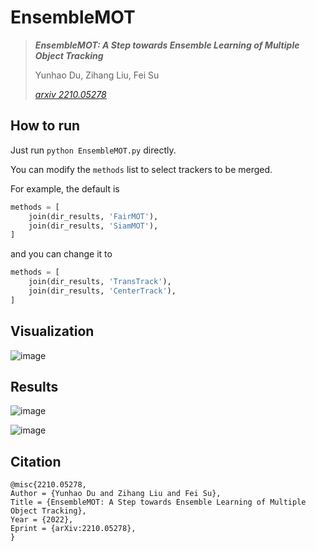 # EnsembleMOT


> ***EnsembleMOT: A Step towards Ensemble Learning of Multiple Object Tracking***
>
> Yunhao Du, Zihang Liu, Fei Su
>
> [*arxiv 2210.05278*](https://arxiv.org/abs/2210.05278)

## How to run

Just run `python EnsembleMOT.py` directly.

You can modify the `methods` list to select trackers to be merged.

For example, the default is 
```python
methods = [
    join(dir_results, 'FairMOT'),
    join(dir_results, 'SiamMOT'),
]
```

and you can change it to 
```python
methods = [
    join(dir_results, 'TransTrack'),
    join(dir_results, 'CenterTrack'),
]
```

## Visualization

![image](https://user-images.githubusercontent.com/99722489/196875661-ab7d2a94-b776-459d-9f88-bd7920b6545b.png)

## Results

![image](https://user-images.githubusercontent.com/99722489/196875733-32163421-c7f5-42da-b972-f69e09c5891a.png)

![image](https://user-images.githubusercontent.com/99722489/196875839-54f60b58-252b-447e-a9f0-20c461077335.png)


## Citation
```
@misc{2210.05278,
Author = {Yunhao Du and Zihang Liu and Fei Su},
Title = {EnsembleMOT: A Step towards Ensemble Learning of Multiple Object Tracking},
Year = {2022},
Eprint = {arXiv:2210.05278},
}
```
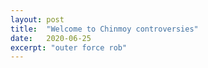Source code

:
 ```yaml
---
layout: post
title:  "Welcome to Chinmoy controversies"
date:   2020-06-25
excerpt: "outer force rob"
---
```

·····

* **WORK TASK**:
In the data above, find the line containing "and you can change it to", then output it and every later line exactly, without the pictures.

* **RESULT OF THIS TASK**:
and you can change it to 
```python
methods = [
    join(dir_results, 'TransTrack'),
    join(dir_results, 'CenterTrack'),
]
```

## Visualization

![image](https://user-images.githubusercontent.com/99722489/196875661-ab7d2a94-b776-459d-9f88-bd7920b6545b.png)

## Results

![image](https://user-images.githubusercontent.com/99722489/196875733-32163421-c7f5-42da-b972-f69e09c5891a.png)

![image](https://user-images.githubusercontent.com/99722489/196875839-54f60b58-252b-447e-a9f0-20c461077335.png)


## Citation
```
@misc{2210.05278,
Author = {Yunhao Du and Zihang Liu and Fei Su},
Title = {EnsembleMOT: A Step towards Ensemble Learning of Multiple Object Tracking},
Year = {2022},
Eprint = {arXiv:2210.05278},
}
```
Source code

:
 ```yaml
---
layout: post
title:  "Welcome to Chinmoy controversies"
date:   2020-06-25
excerpt: "outer force rob"
---
```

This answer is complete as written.